Raffles Reads: The Authenticity Project

By Max Chwa (21A01B) and Samyak Jain (21S03A)

Raffles Reads is a collaboration between Raffles Press and Times Reads which aims to promote a reading culture among Singaporean students.

Rating: ★★☆☆☆

What would happen if we were all honest about our true selves?

That’s the question The Authenticity Project seeks to answer. In this novel, Julian Jessop, a once prolific artist, leaves the eponymous notebook in his local cafe. He has penned his deepest secrets in the notebook, leaving instructions for the next person who finds it to write down their deepest secrets as well. The notebook changes hands multiple times, with each owner baring their souls through writing. 

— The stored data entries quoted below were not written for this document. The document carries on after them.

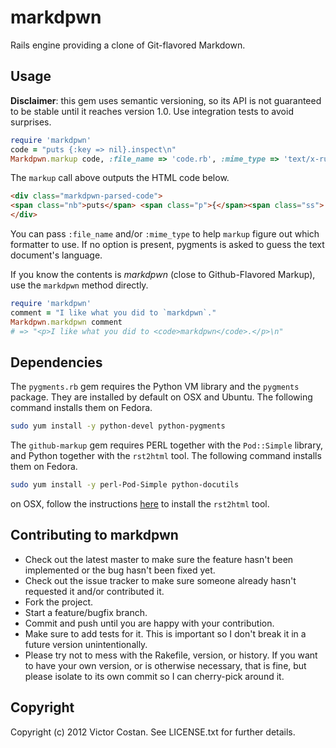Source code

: # markdpwn

Rails engine providing a clone of Git-flavored Markdown.


## Usage

**Disclaimer**: this gem uses semantic versioning, so its API is not guaranteed
to be stable until it reaches version 1.0. Use integration tests to avoid
surprises.

```ruby
require 'markdpwn'
code = "puts {:key => nil}.inspect\n"
Markdpwn.markup code, :file_name => 'code.rb', :mime_type => 'text/x-ruby'
```

The `markup` call above outputs the HTML code below.

```html
<div class="markdpwn-parsed-code">
<span class="nb">puts</span> <span class="p">{</span><span class="ss">:key</span> <span class="o">=&gt;</span> <span class="kp">nil</span><span class="p">}</span><span class="o">.</span><span class="n">inspect</span>
</div>
```

You can pass `:file_name` and/or `:mime_type` to help `markup` figure out
which formatter to use. If no option is present, pygments is asked to guess the
text document's language.

If you know the contents is _markdpwn_ (close to Github-Flavored Markup), use
the `markdpwn` method directly.

```ruby
require 'markdpwn'
comment = "I like what you did to `markdpwn`."
Markdpwn.markdpwn comment
# => "<p>I like what you did to <code>markdpwn</code>.</p>\n"
```


## Dependencies

The `pygments.rb` gem requires the Python VM library and the `pygments` package.
They are installed by default on OSX and Ubuntu. The following command installs
them on Fedora.

```bash
sudo yum install -y python-devel python-pygments
```

The `github-markup` gem requires PERL together with the `Pod::Simple` library,
and Python together with the `rst2html` tool. The following command installs
them on Fedora.

```bash
sudo yum install -y perl-Pod-Simple python-docutils
```

on OSX, follow the instructions
[here](http://docutils.sourceforge.net/README.html#gnu-linux-bsds-unix-mac-os-x-etc)
to install the `rst2html` tool.


## Contributing to markdpwn

* Check out the latest master to make sure the feature hasn't been implemented
  or the bug hasn't been fixed yet.
* Check out the issue tracker to make sure someone already hasn't requested it
  and/or contributed it.
* Fork the project.
* Start a feature/bugfix branch.
* Commit and push until you are happy with your contribution.
* Make sure to add tests for it. This is important so I don't break it in a
  future version unintentionally.
* Please try not to mess with the Rakefile, version, or history. If you want to
  have your own version, or is otherwise necessary, that is fine, but please
  isolate to its own commit so I can cherry-pick around it.


## Copyright

Copyright (c) 2012 Victor Costan. See LICENSE.txt for further details.
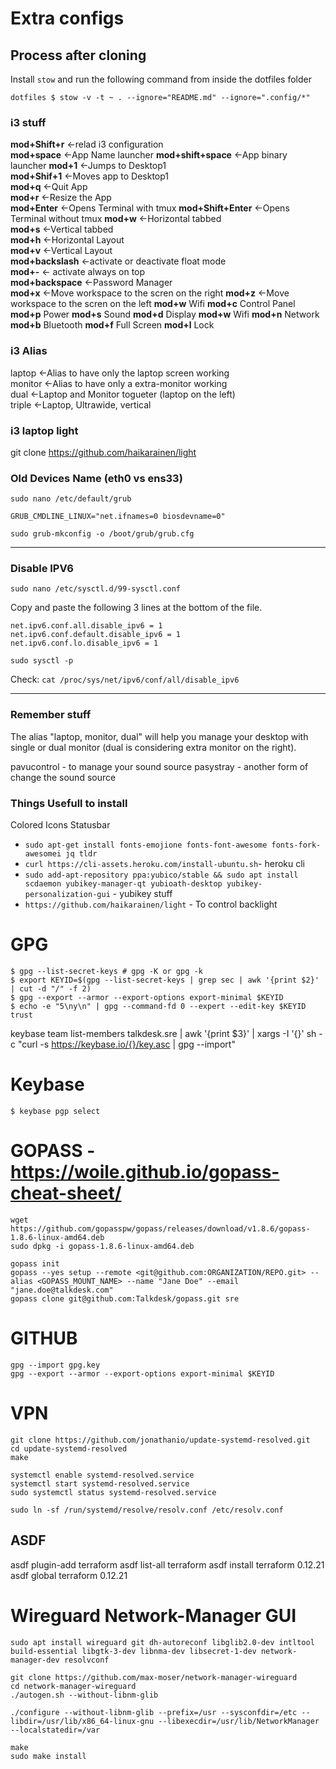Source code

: # Extra configs

## Process after cloning
Install `stow` and run the following command from inside the dotfiles folder

`dotfiles $ stow -v -t ~ . --ignore="README.md" --ignore=".config/*"`

### i3 stuff
  **mod+Shift+r** <-relad i3 configuration  
  **mod+space** <-App Name launcher 
  **mod+shift+space** <-App binary launcher 
  **mod+1** <-Jumps to Desktop1  
  **mod+Shif+1** <-Moves app to Desktop1   
  **mod+q** <-Quit App  
  **mod+r** <-Resize the App  
  **mod+Enter** <-Opens Terminal with tmux
  **mod+Shift+Enter** <-Opens Terminal without tmux
  **mod+w** <-Horizontal tabbed  
  **mod+s** <-Vertical tabbed  
  **mod+h** <-Horizontal Layout  
  **mod+v** <-Vertical Layout  
  **mod+backslash** <-activate or deactivate float mode  
  **mod+-** <- activate always on top  
  **mod+backspace** <-Password Manager  
  **mod+x** <-Move workspace to the scren on the right
  **mod+z** <-Move workspace to the scren on the left
  **mod+w** Wifi
  **mod+c** Control Panel
  **mod+p** Power
  **mod+s** Sound
  **mod+d** Display
  **mod+w** Wifi
  **mod+n** Network
  **mod+b** Bluetooth
  **mod+f** Full Screen
  **mod+l** Lock
  


### i3 Alias
  laptop <-Alias to have only the laptop screen working  
  monitor <-Alias to have only a extra-monitor working  
  dual <-Laptop and Monitor togueter (laptop on the left)  
  triple <-Laptop, Ultrawide, vertical  

### i3 laptop light
git clone https://github.com/haikarainen/light


### Old Devices Name (eth0 vs ens33)

`sudo nano /etc/default/grub`

`GRUB_CMDLINE_LINUX="net.ifnames=0 biosdevname=0"`

`sudo grub-mkconfig -o /boot/grub/grub.cfg`

---
### Disable IPV6

`sudo nano /etc/sysctl.d/99-sysctl.conf`  

Copy and paste the following 3 lines at the bottom of the file.

```
net.ipv6.conf.all.disable_ipv6 = 1
net.ipv6.conf.default.disable_ipv6 = 1
net.ipv6.conf.lo.disable_ipv6 = 1
```

`sudo sysctl -p`

Check:  `cat /proc/sys/net/ipv6/conf/all/disable_ipv6`

---
### Remember stuff
The alias "laptop, monitor, dual" will help you manage your desktop with single or dual monitor (dual is considering extra monitor on the right).

pavucontrol - to manage your sound source
pasystray - another form of change the sound source

### Things Usefull to install
Colored Icons Statusbar
- `sudo apt-get install fonts-emojione fonts-font-awesome fonts-fork-awesomei jq tldr`
- `curl https://cli-assets.heroku.com/install-ubuntu.sh`- heroku cli
- `sudo add-apt-repository ppa:yubico/stable && sudo apt install scdaemon yubikey-manager-qt yubioath-desktop yubikey-personalization-gui` - yubikey stuff
- `https://github.com/haikarainen/light` - To control backlight

# GPG
```
$ gpg --list-secret-keys # gpg -K or gpg -k
$ export KEYID=$(gpg --list-secret-keys | grep sec | awk '{print $2}' | cut -d "/" -f 2)
$ gpg --export --armor --export-options export-minimal $KEYID
$ echo -e "5\ny\n" | gpg --command-fd 0 --expert --edit-key $KEYID trust
```

keybase team list-members talkdesk.sre | awk '{print $3}' | xargs -I '{}' sh -c "curl -s https://keybase.io/{}/key.asc | gpg --import"


# Keybase
`$ keybase pgp select`


# GOPASS - https://woile.github.io/gopass-cheat-sheet/
```
wget https://github.com/gopasspw/gopass/releases/download/v1.8.6/gopass-1.8.6-linux-amd64.deb
sudo dpkg -i gopass-1.8.6-linux-amd64.deb
```

```
gopass init
gopass --yes setup --remote <git@github.com:ORGANIZATION/REPO.git> --alias <GOPASS_MOUNT_NAME> --name "Jane Doe" --email "jane.doe@talkdesk.com"
gopass clone git@github.com:Talkdesk/gopass.git sre
```

# GITHUB
```
gpg --import gpg.key
gpg --export --armor --export-options export-minimal $KEYID
```

# VPN
```
git clone https://github.com/jonathanio/update-systemd-resolved.git
cd update-systemd-resolved
make
 
systemctl enable systemd-resolved.service
systemctl start systemd-resolved.service
sudo systemctl status systemd-resolved.service
```

`sudo ln -sf /run/systemd/resolve/resolv.conf /etc/resolv.conf`

## ASDF

asdf plugin-add terraform
asdf list-all terraform
asdf install terraform 0.12.21
asdf global terraform 0.12.21


# Wireguard Network-Manager GUI

```
sudo apt install wireguard git dh-autoreconf libglib2.0-dev intltool build-essential libgtk-3-dev libnma-dev libsecret-1-dev network-manager-dev resolvconf

```

```
git clone https://github.com/max-moser/network-manager-wireguard
cd network-manager-wireguard
./autogen.sh --without-libnm-glib

./configure --without-libnm-glib --prefix=/usr --sysconfdir=/etc --libdir=/usr/lib/x86_64-linux-gnu --libexecdir=/usr/lib/NetworkManager --localstatedir=/var

make   
sudo make install
```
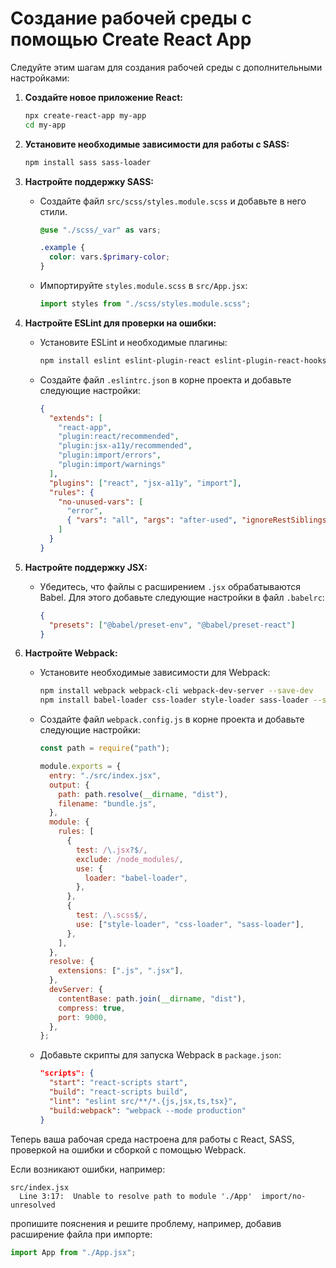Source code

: # Создание рабочей среды с помощью Create React App

Следуйте этим шагам для создания рабочей среды с дополнительными настройками:

1. **Создайте новое приложение React:**

   ```sh
   npx create-react-app my-app
   cd my-app
   ```

2. **Установите необходимые зависимости для работы с SASS:**

   ```sh
   npm install sass sass-loader
   ```

3. **Настройте поддержку SASS:**

   - Создайте файл `src/scss/styles.module.scss` и добавьте в него стили.

     ```scss
     @use "./scss/_var" as vars;

     .example {
       color: vars.$primary-color;
     }
     ```

   - Импортируйте `styles.module.scss` в `src/App.jsx`:
     ```jsx
     import styles from "./scss/styles.module.scss";
     ```

4. **Настройте ESLint для проверки на ошибки:**

   - Установите ESLint и необходимые плагины:
     ```sh
     npm install eslint eslint-plugin-react eslint-plugin-react-hooks eslint-plugin-jsx-a11y eslint-plugin-import --save-dev
     ```
   - Создайте файл `.eslintrc.json` в корне проекта и добавьте следующие настройки:
     ```json
     {
       "extends": [
         "react-app",
         "plugin:react/recommended",
         "plugin:jsx-a11y/recommended",
         "plugin:import/errors",
         "plugin:import/warnings"
       ],
       "plugins": ["react", "jsx-a11y", "import"],
       "rules": {
         "no-unused-vars": [
           "error",
           { "vars": "all", "args": "after-used", "ignoreRestSiblings": false }
         ]
       }
     }
     ```

5. **Настройте поддержку JSX:**

   - Убедитесь, что файлы с расширением `.jsx` обрабатываются Babel. Для этого добавьте следующие настройки в файл `.babelrc`:
     ```json
     {
       "presets": ["@babel/preset-env", "@babel/preset-react"]
     }
     ```

6. **Настройте Webpack:**

   - Установите необходимые зависимости для Webpack:
     ```sh
     npm install webpack webpack-cli webpack-dev-server --save-dev
     npm install babel-loader css-loader style-loader sass-loader --save-dev
     ```
   - Создайте файл `webpack.config.js` в корне проекта и добавьте следующие настройки:

     ```js
     const path = require("path");

     module.exports = {
       entry: "./src/index.jsx",
       output: {
         path: path.resolve(__dirname, "dist"),
         filename: "bundle.js",
       },
       module: {
         rules: [
           {
             test: /\.jsx?$/,
             exclude: /node_modules/,
             use: {
               loader: "babel-loader",
             },
           },
           {
             test: /\.scss$/,
             use: ["style-loader", "css-loader", "sass-loader"],
           },
         ],
       },
       resolve: {
         extensions: [".js", ".jsx"],
       },
       devServer: {
         contentBase: path.join(__dirname, "dist"),
         compress: true,
         port: 9000,
       },
     };
     ```

   - Добавьте скрипты для запуска Webpack в `package.json`:
     ```json
     "scripts": {
       "start": "react-scripts start",
       "build": "react-scripts build",
       "lint": "eslint src/**/*.{js,jsx,ts,tsx}",
       "build:webpack": "webpack --mode production"
     }
     ```

Теперь ваша рабочая среда настроена для работы с React, SASS, проверкой на ошибки и сборкой с помощью Webpack.

Если возникают ошибки, например:

```
src/index.jsx
  Line 3:17:  Unable to resolve path to module './App'  import/no-unresolved
```

пропишите пояснения и решите проблему, например, добавив расширение файла при импорте:

```jsx
import App from "./App.jsx";
```
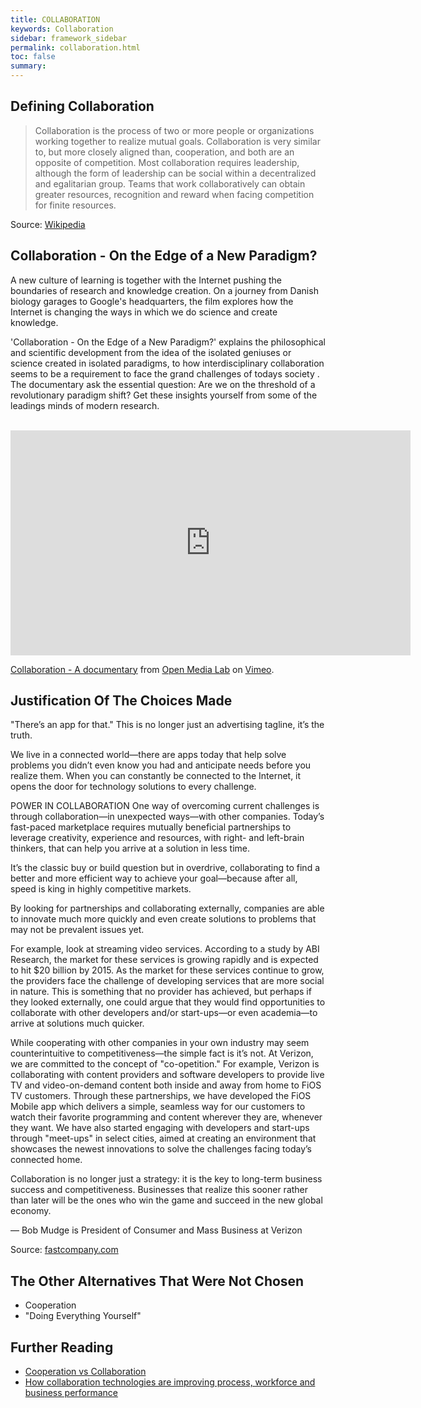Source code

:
 ```yaml
---
title: COLLABORATION
keywords: Collaboration
sidebar: framework_sidebar
permalink: collaboration.html
toc: false
summary:
---
```


## Defining Collaboration
> Collaboration is the process of two or more people or organizations working together to realize mutual goals. Collaboration is very similar to, but more closely aligned than, cooperation, and both are an opposite of competition. Most collaboration requires leadership, although the form of leadership can be social within a decentralized and egalitarian group. Teams that work collaboratively can obtain greater resources, recognition and reward when facing competition for finite resources.

Source: [Wikipedia](https://en.wikipedia.org/wiki/Collaboration)

## Collaboration - On the Edge of a New Paradigm?
A new culture of learning is together with the Internet pushing the boundaries of research and knowledge creation. On a journey from Danish biology garages to Google's headquarters, the film explores how the Internet is changing the ways in which we do science and create knowledge.

'Collaboration - On the Edge of a New Paradigm?' explains the philosophical and scientific development from the idea of the isolated geniuses or science created in isolated paradigms, to how interdisciplinary collaboration seems to be a requirement to face the grand challenges of todays society . The documentary ask the essential question: Are we on the threshold of a revolutionary paradigm shift? Get these insights yourself from some of the leadings minds of modern research.
<br><br>
<iframe src="https://player.vimeo.com/video/119101747?title=0&byline=0&portrait=0" width="640" height="360" frameborder="0" webkitallowfullscreen mozallowfullscreen allowfullscreen></iframe>
<p><a href="https://vimeo.com/119101747">Collaboration - A documentary</a> from <a href="https://vimeo.com/openmedialab">Open Media Lab</a> on <a href="https://vimeo.com">Vimeo</a>.</p>

## Justification Of The Choices Made
"There’s an app for that." This is no longer just an advertising tagline, it’s the truth.

We live in a connected world—there are apps today that help solve problems you didn’t even know you had and anticipate needs before you realize them. When you can constantly be connected to the Internet, it opens the door for technology solutions to every challenge.

POWER IN COLLABORATION
One way of overcoming current challenges is through collaboration—in unexpected ways—with other companies. Today’s fast-paced marketplace requires mutually beneficial partnerships to leverage creativity, experience and resources, with right- and left-brain thinkers, that can help you arrive at a solution in less time.

It’s the classic buy or build question but in overdrive, collaborating to find a better and more efficient way to achieve your goal—because after all, speed is king in highly competitive markets.

By looking for partnerships and collaborating externally, companies are able to innovate much more quickly and even create solutions to problems that may not be prevalent issues yet.

For example, look at streaming video services. According to a study by ABI Research, the market for these services is growing rapidly and is expected to hit $20 billion by 2015. As the market for these services continue to grow, the providers face the challenge of developing services that are more social in nature. This is something that no provider has achieved, but perhaps if they looked externally, one could argue that they would find opportunities to collaborate with other developers and/or start-ups—or even academia—to arrive at solutions much quicker.

While cooperating with other companies in your own industry may seem counterintuitive to competitiveness—the simple fact is it’s not. At Verizon, we are committed to the concept of "co-opetition." For example, Verizon is collaborating with content providers and software developers to provide live TV and video-on-demand content both inside and away from home to FiOS TV customers. Through these partnerships, we have developed the FiOS Mobile app which delivers a simple, seamless way for our customers to watch their favorite programming and content wherever they are, whenever they want. We have also started engaging with developers and start-ups through "meet-ups" in select cities, aimed at creating an environment that showcases the newest innovations to solve the challenges facing today’s connected home.

Collaboration is no longer just a strategy: it is the key to long-term business success and competitiveness. Businesses that realize this sooner rather than later will be the ones who win the game and succeed in the new global economy.

— Bob Mudge is President of Consumer and Mass Business at Verizon

Source: [fastcompany.com](https://www.fastcompany.com/3024246/leadership-now/why-collaboration-is-crucial-to-success)

## The Other Alternatives That Were Not Chosen
* Cooperation
* "Doing Everything Yourself"

## Further Reading
* [Cooperation vs Collaboration](http://cloudhead.headmine.net/post/3279118157/cooperation-vs-collaboration)
* [How collaboration technologies are improving process, workforce and business performance](https://www.accenture.com/us-en/insight-outlook-how-collaboration-technologies-are-improving-process-workforce-business)
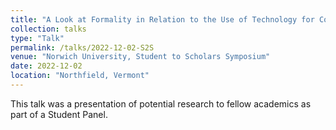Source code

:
 ```yaml
---
title: "A Look at Formality in Relation to the Use of Technology for Communication"
collection: talks
type: "Talk"
permalink: /talks/2022-12-02-S2S
venue: "Norwich University, Student to Scholars Symposium"
date: 2022-12-02
location: "Northfield, Vermont"
---
```


This talk was a presentation of potential research to fellow academics as part of a Student Panel.
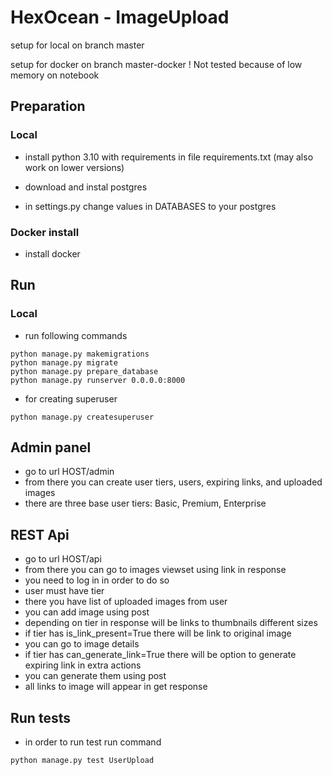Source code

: # HexOcean - ImageUpload

setup for local on branch master

setup for docker on branch master-docker
! Not tested because of low memory on notebook


## Preparation

### Local

 - install python 3.10 with requirements in file requirements.txt
(may also work on lower versions)

 - download and instal postgres
 - in settings.py change values in DATABASES to your postgres

### Docker install 

 - install docker

## Run

### Local

 - run following commands
```
python manage.py makemigrations
python manage.py migrate
python manage.py prepare_database
python manage.py runserver 0.0.0.0:8000  
```

 - for creating superuser
```
python manage.py createsuperuser
```
## Admin panel
 - go to url HOST/admin
 - from there you can create user tiers, users, expiring links, and uploaded images
 - there are three base user tiers: Basic, Premium, Enterprise
## REST Api
 - go to url HOST/api
 - from there you can go to images viewset using link in response
 - you need to log in in order to do so
 - user must have tier
 - there you have list of uploaded images from user
 - you can add image using post
 - depending on tier in response will be links to thumbnails different sizes
 - if tier has is_link_present=True there will be link to original image
 - you can go to image details
 - if tier has can_generate_link=True there will be option to generate expiring link in extra actions
 - you can generate them using post
 - all links to image will appear in get response
## Run tests
 - in order to run test run command
```
python manage.py test UserUpload       
```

There’s something rather in-your-face about the premise as each character’s innermost struggles are directly stated through the notebook. Our introduction to Julian perfectly exemplifies this, which comes in the form of such an entry: through the aforementioned notebook, we learn about Julian’s daily habits, the regrettable treatment his deceased wife suffered when they were married, and his tortured isolation from the rest of  the world. All these details are divulged to us before we even meet Julian, effectively spoiling any suspense or intrigue surrounding his personal life.

While the sledgehammer nature of the writing is a rational choice given that the characters are relating their life stories in a notebook, it also leads to a dry, monotonous reading experience as nothing is left to the readers’ imagination. However, the author does experiment with the premise to create unexpected twists; some characters use the notebook to assist the writers of previous entries, while others use it for artifice, whether to deceive themselves or those around them. Therefore, the premise still retains an entertaining aspect despite the tell-all narrative style. 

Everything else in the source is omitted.